BARNARD.
I based this suggestion about the supreme importance of Brussels because it has for years been an open secret among military men that the only hope of the famous attaque brusquée of the German armies being successful would be by violating Belgian neutrality and swarming in like wasps near Liége and Namur, and surprising the French mobilization by sweeping by the lines of forts constructed by the foremost military engineer in Europe, the late Belgian general, De Brialmont.
I subsequently received a cable message from the editor of the Tribune expressing the wish to count upon my services during the present crisis.

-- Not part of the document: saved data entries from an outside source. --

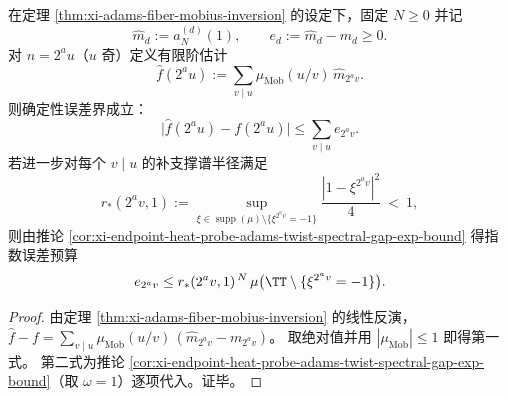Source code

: \begin{corollary}\label{cor:xi-adams-fiber-mobius-inversion-finiteN-error}
在定理 \ref{thm:xi-adams-fiber-mobius-inversion} 的设定下，固定 \(N\ge 0\) 并记
\[
\widehat m_d:=a_N^{(d)}(1),\qquad e_d:=\widehat m_d-m_d\ge 0.
\]
对 \(n=2^{a}u\)（\(u\) 奇）定义有限阶估计
\[
\widehat f(2^{a}u):=\sum_{v\mid u}\mu_{\mathrm{Mob}}(u/v)\,\widehat m_{2^{a}v}.
\]
则确定性误差界成立：
\[
\bigl|\widehat f(2^{a}u)-f(2^{a}u)\bigr|
\le
\sum_{v\mid u} e_{2^{a}v}.
\]
若进一步对每个 \(v\mid u\) 的补支撑谱半径满足
\[
r_\ast(2^{a}v,1)
:=\sup_{\xi\in\operatorname{supp}(\mu)\setminus\{\xi^{2^{a}v}=-1\}}\frac{|1-\xi^{2^{a}v}|^2}{4}\ <\ 1,
\]
则由推论 \ref{cor:xi-endpoint-heat-probe-adams-twist-spectral-gap-exp-bound} 得指数误差预算
\[
e_{2^{a}v}\le r_\ast(2^{a}v,1)^{\,N}\,\mu\bigl(\TT\setminus\{\xi^{2^{a}v}=-1\}\bigr).
\]
\end{corollary}
\begin{proof}
由定理 \ref{thm:xi-adams-fiber-mobius-inversion} 的线性反演，
\(
\widehat f-f=\sum_{v\mid u}\mu_{\mathrm{Mob}}(u/v)\,(\widehat m_{2^{a}v}-m_{2^{a}v})
\)。
取绝对值并用 \(|\mu_{\mathrm{Mob}}|\le 1\) 即得第一式。
第二式为推论 \ref{cor:xi-endpoint-heat-probe-adams-twist-spectral-gap-exp-bound}（取 \(\omega=1\)）逐项代入。证毕。
\end{proof}

\endinput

To this I promptly agreed.
Sunday, August 2.
This is the first day of mobilization. I looked out of the dining-room window of my apartment at Number 8 Rue Théodule-Ribot at four this morning. Already the streets resounded with the buzz, whirl, and horns of motor-cars speeding along the Boulevard de Courcelles, and the excited conversation of men and women gathered in groups on the sidewalks. It was warm, rather cloudy weather. Thermometer, 20 degrees centigrade, with light, southwesterly breezes. My servant, Félicien, summoned by the mobilization notices calling out the reservists, was getting ready to join his regiment, the Thirty-second Dragoons. His young wife and child had arrived the day before from Brittany. My housekeeper, Sophie, who was born in Baden-Baden and came to Paris with her mother when a girl of eight, is in great anxiety lest she be expelled, owing to her German nationality.
I walked to the chancellery of the American Embassy, Number 5 Rue de Chaillot, where fifty stranded Americans were vainly asking the clerks how they could get away from Paris and how they could have their letters of credit cashed. Three stray Americans drove up in a one-horse cab. I took the cab, after it had been discharged, and went to the Ministry of Foreign Affairs, where I expected to find our Ambassador, Mr. Myron T. Herrick. M. Viviani, the President of the Council of Ministers and Minister of Foreign Affairs, was there awaiting the arrival of Baron de Schoen, the German Ambassador, who had made an appointment for eleven o'clock. It was now half-past eleven, and his German excellency had not yet come.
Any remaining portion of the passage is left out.